DATE: MONDAY, January 10, 1994                   TAG: 9401100074
SECTION: NATIONAL/INTERNATIONAL                    PAGE: A-1   EDITION: METRO 
SOURCE: By Los Angeles Times
DATELINE: BRUSSELS, BELGIUM                                LENGTH: Medium


CLINTON OFFERS HELP TO EUROPE

President Clinton presented his new vision for the Western alliance in the post-Cold War era Sunday, pledging renewed U.S. leadership and commitment to unite economically and politically troubled Europe.

But he warned that the allies must reach out quickly to help the nations of the former Soviet empire or risk seeing their precarious democracies overwhelmed by "the grim pretenders to tyranny's dark throne" - the ultranationalists who have shown strength across Russia and parts of Eastern Europe.

If America and Western Europe work as hard to unite with their former adversaries as they did to contain communism, then the 21st century can be the "most exciting period that Europe and the United States have ever known," Clinton said, speaking in the medieval Town Hall of this NATO headquarters city on the eve of his summit with allied heads of state.

Integrating the former Communist bloc countries with the rest of Europe will be difficult, he acknowledged, especially while European countries are experiencing economic difficulties of their own, but he cautioned that the opportunity to do so may be fleeting.

"We must not now let the Iron Curtain be replaced with a veil of indifference," he said. "For history will judge us as it judged with scorn those who preached isolationism between the world wars, and as it has judged with praise the bold architects of the trans-Atlantic community after World War II."

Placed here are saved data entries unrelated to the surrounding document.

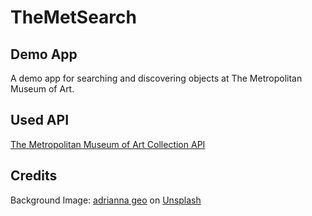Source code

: # TheMetSearch
## Demo App
A demo app for searching and discovering objects at The Metropolitan Museum of Art.

## Used API
[The Metropolitan Museum of Art Collection API](https://metmuseum.github.io)

## Credits
Background Image: <a href="https://unsplash.com/@adrigeo_?utm_source=unsplash&utm_medium=referral&utm_content=creditCopyText">adrianna geo</a> on <a href="https://unsplash.com/s/photos/art?utm_source=unsplash&utm_medium=referral&utm_content=creditCopyText">Unsplash</a>
  
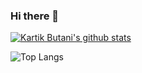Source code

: ### Hi there 👋

[![Kartik Butani's github stats](https://github-readme-stats.vercel.app/api?username=krButani)](https://github.com/anuraghazra/github-readme-stats)

![Top Langs](https://github-readme-stats.vercel.app/api/top-langs/?username=krButani&layout=compact)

Clinton will formally outline his "Partnership for Peace" plan when the North Atlantic Treaty Organization summit officially begins today. The plan is designed to balance concern in Europe and the United States about responding too quickly to East European requests for NATO membership against concern that excluding the former satellites could come back to haunt the West if Russian nationalism should once again rear its head.

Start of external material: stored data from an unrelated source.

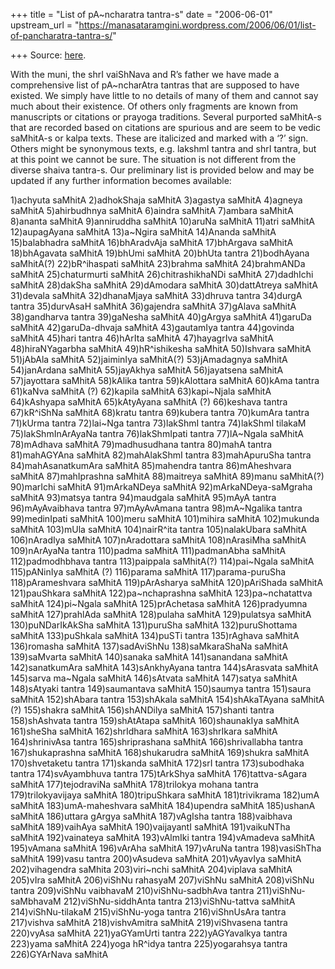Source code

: +++
title = "List of pA~ncharatra tantra-s"
date = "2006-06-01"
upstream_url = "https://manasataramgini.wordpress.com/2006/06/01/list-of-pancharatra-tantra-s/"

+++
Source: [here](https://manasataramgini.wordpress.com/2006/06/01/list-of-pancharatra-tantra-s/).

With the muni, the shrI vaiShNava and R’s father we have made a
comprehensive list of pA\~ncharAtra tantras that are supposed to have
existed. We simply have little to no details of many of them and cannot
say much about their existence. Of others only fragments are known from
manuscripts or citations or prayoga traditions. Several purported
saMhitA-s that are recorded based on citations are spurious and are seem
to be vedic saMhitA-s or kalpa texts. These are italicized and marked
with a ‘?’ sign. Others might be synonymous texts, e.g. lakshmI tantra
and shrI tantra, but at this point we cannot be sure. The situation is
not different from the diverse shaiva tantra-s. Our preliminary list is
provided below and may be updated if any further information becomes
available:

1)achyuta saMhitA 2)adhokShaja saMhitA 3)agastya saMhitA 4)agneya
saMhitA 5)ahirbudhnya saMhitA 6)aindra saMhitA 7)ambara saMhitA 8)ananta
saMhitA 9)anniruddha saMhitA 10)aruNa saMhitA 11)atri saMhitA
12)aupagAyana saMhitA 13)a\~Ngira saMhitA 14)Ananda saMhitA
15)balabhadra saMhitA 16)bhAradvAja saMhitA 17)bhArgava saMhitA
18)bhAgavata saMhitA 19)bhUmi saMhitA 20)bhUta tantra 21)bodhAyana
saMhitA(?) 22)bR^ihaspati saMhitA 23)brahma saMhitA 24)brahmANDa saMhitA
25)chaturmurti saMhitA 26)chitrashikhaNDi saMhitA 27)dadhIchi saMhitA
28)dakSha saMhitA 29)dAmodara saMhitA 30)dattAtreya saMhitA 31)devala
saMhitA 32)dhanaMjaya saMhitA 33)dhruva tantra 34)durgA tantra
35)durvAsaH saMhitA 36)gajendra saMhitA 37)gAlava saMhitA 38)gandharva
tantra 39)gaNesha saMhitA 40)gArgya saMhitA 41)garuDa saMhitA
42)garuDa-dhvaja saMhitA 43)gautamIya tantra 44)govinda saMhitA 45)hari
tantra 46)hArIta saMhitA 47)hayagrIva saMhitA 48)hiraNYagarbha saMhitA
49)hR^ishikesha saMhitA 50)Ishvara saMhitA 51)jAbAla saMhitA
52)jaiminIya saMhitA(?) 53)jAmadagnya saMhitA 54)janArdana saMhitA
55)jayAkhya saMhitA 56)jayatsena saMhitA 57)jayottara saMhitA 58)kAlika
tantra 59)kAlottara saMhitA 60)kAma tantra 61)kaNva saMhitA (?)
62)kapila saMhitA 63)kapi\~Njala saMhitA 64)kAshyapa saMhitA
65)kAtyAyana saMhitA (?) 66)keshava tantra 67)kR^iShNa saMhitA 68)kratu
tantra 69)kubera tantra 70)kumAra tantra 71)kUrma tantra 72)lai\~Nga
tantra 73)lakShmI tantra 74)lakShmI tilakaM 75)lakShmInArAyaNa tantra
76)lakShmIpati tantra 77)lA\~Ngala saMhitA 78)mAdhava saMhitA
79)madhusudhana tantra 80)mahA tantra 81)mahAGYAna saMhitA
82)mahAlakShmI tantra 83)mahApuruSha tantra 84)mahAsanatkumAra saMhitA
85)mahendra tantra 86)mAheshvara saMhitA 87)mahIprashna saMhitA
88)maitreya saMhitA 89)manu saMhitA(?) 90)marIchi saMhitA 91)mArkaNDeya
saMhitA 92)mArkaNDeya-saMgraha saMhitA 93)matsya tantra 94)maudgala
saMhitA 95)mAyA tantra 96)mAyAvaibhava tantra 97)mAyAvAmana tantra
98)mA\~Ngalika tantra 99)medinIpati saMhitA 100)meru saMhitA 101)mihira
saMhitA 102)mukunda saMhitA 103)mUla saMhitA 104)nairR^ita tantra
105)nalakUbara saMhitA 106)nAradIya saMhitA 107)nAradottara saMhitA
108)nArasiMha saMhitA 109)nArAyaNa tantra 110)padma saMhitA
111)padmanAbha saMhitA 112)padmodhbhava tantra 113)paippala saMhitA(?)
114)pai\~Ngala saMhitA 115)pANinIya saMhitA (?) 116)parama saMhitA
117)parama-puruSha 118)pArameshvara saMhitA 119)pArAsharya saMhitA
120)pAriShada saMhitA 121)pauShkara saMhitA 122)pa\~nchaprashna saMhitA
123)pa\~nchatattva saMhitA 124)pi\~Ngala saMhitA 125)prAchetasa saMhitA
126)pradyumna saMhitA 127)prahlAda saMhitA 128)pulaha saMhitA
129)pulatsya saMhitA 130)puNDarIkAkSha saMhitA 131)puruSha saMhitA
132)puruShottama saMhitA 133)puShkala saMhitA 134)puSTi tantra
135)rAghava saMhitA 136)romasha saMhitA 137)sadAviShNu 138)saMkaraShaNa
saMhitA 139)saMvarta saMhitA 140)sanaka saMhitA 141)sanandana saMhitA
142)sanatkumAra saMhitA 143)sAnkhyAyana tantra 144)sArasvata saMhitA
145)sarva ma\~Ngala saMhitA 146)sAtvata saMhitA 147)satya saMhitA
148)sAtyaki tantra 149)saumantava saMhitA 150)saumya tantra 151)saura
saMhitA 152)shAbara tantra 153)shAkala saMhitA 154)shAkaTAyana saMhitA
(?) 155)shakra saMhitA 156)shANDilya saMhitA 157)shanti tantra
158)shAshvata tantra 159)shAtAtapa saMhitA 160)shaunakIya saMhitA
161)sheSha saMhitA 162)shrIdhara saMhitA 163)shrIkara saMhitA
164)shrinivAsa tantra 165)shriprashana saMhitA 166)shrivallabha tantra
167)shukaprashna saMhitA 168)shukarudra saMhitA 169)shukra saMhitA
170)shvetaketu tantra 171)skanda saMhitA 172)srI tantra 173)subodhaka
tantra 174)svAyambhuva tantra 175)tArkShya saMhitA 176)tattva-sAgara
saMhitA 177)tejodraviNa saMhitA 178)trilokya mohana tantra
179)trilokyavijaya saMhitA 180)tripuShkara saMhitA 181)trivikrama
182)umA saMhitA 183)umA-maheshvara saMhitA 184)upendra saMhitA
185)ushanA saMhitA 186)uttara gArgya saMhitA 187)vAgIsha tantra
188)vaibhava saMhitA 189)vaihAya saMhitA 190)vaijayantI saMhitA
191)vaikuNTha saMhitA 192)vainateya saMhitA 193)vAlmIki tantra
194)vAmadeva saMhitA 195)vAmana saMhitA 196)vArAha saMhitA 197)vAruNa
tantra 198)vasiShTha saMhitA 199)vasu tantra 200)vAsudeva saMhitA
201)vAyavIya saMhitA 202)vihagendra saMhita 203)viri\~nchi saMhitA
204)viplava saMhitA 205)vIra saMhitA 206)viShNu rahasyaM 207)viShNu
saMhitA 208)viShNu tantra 209)viShNu vaibhavaM 210)viShNu-sadbhAva
tantra 211)viShNu-saMbhavaM 212)viShNu-siddhAnta tantra
213)viShNu-tattva saMhitA 214)viShNu-tilakaM 215)viShNu-yoga tantra
216)viShnUsAra tantra 217)vishva saMhitA 218)vishvAmitra saMhitA
219)viShvasena tantra 220)vyAsa saMhitA 221)yaGYamUrti tantra
222)yAGYavalkya tantra 223)yama saMhitA 224)yoga hR^idya tantra
225)yogarahsya tantra 226)GYArNava saMhitA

The partnership would open the door to political, military and economic cooperation with all of NATO's former adversaries, including Russia, Ukraine and the other newly independent states of the old Soviet Union.

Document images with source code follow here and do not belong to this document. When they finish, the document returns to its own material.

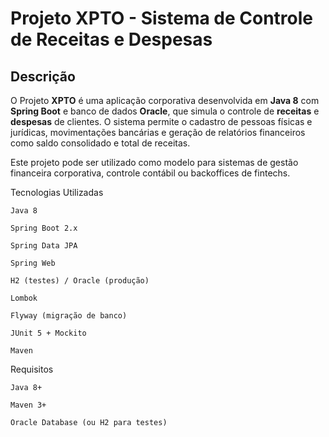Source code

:#  Projeto XPTO - Sistema de Controle de Receitas e Despesas

## Descrição

O Projeto **XPTO** é uma aplicação corporativa desenvolvida em **Java 8** com **Spring Boot** e banco de dados **Oracle**, que simula o controle de **receitas** e **despesas** de clientes.
O sistema permite o cadastro de pessoas físicas e jurídicas, movimentações bancárias e geração de relatórios financeiros como saldo consolidado e total de receitas.

Este projeto pode ser utilizado como modelo para sistemas de gestão financeira corporativa, controle contábil ou backoffices de fintechs.

Tecnologias Utilizadas

    Java 8

    Spring Boot 2.x

    Spring Data JPA

    Spring Web

    H2 (testes) / Oracle (produção)

    Lombok

    Flyway (migração de banco)

    JUnit 5 + Mockito

    Maven

Requisitos

    Java 8+

    Maven 3+

    Oracle Database (ou H2 para testes)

A senior Clinton aide said the United States is close to reaching an agreement with Ukraine to destroy its massive nuclear arsenal in return for a multibillion-dollar aid package for its collapsing economy.

Seeking to allay the concerns of European leaders who have felt that under Clinton the United States was shifting its focus from Europe to the Pacific Rim, the president said he had come to Brussels to demonstrate that Europe "remains central to the interests of the United States, and that we will work with our partners in seizing the opportunities before us all."

While the United States must continue to reach out to both Asia and Latin America, he said Europe remains "our most valued partner, not just in the cause of democracy and freedom, but also in the economics of trade and investment."

Above all, the core of U.S. security remains with Europe, he said, and thus he is committed to keeping roughly 100,000 troops stationed in Europe, consistent with the desire of the allies.

Clinton envisions a new system of security that would bind a broader Europe together "with a strong fabric woven of military cooperation, prosperous market economies and vital democracies."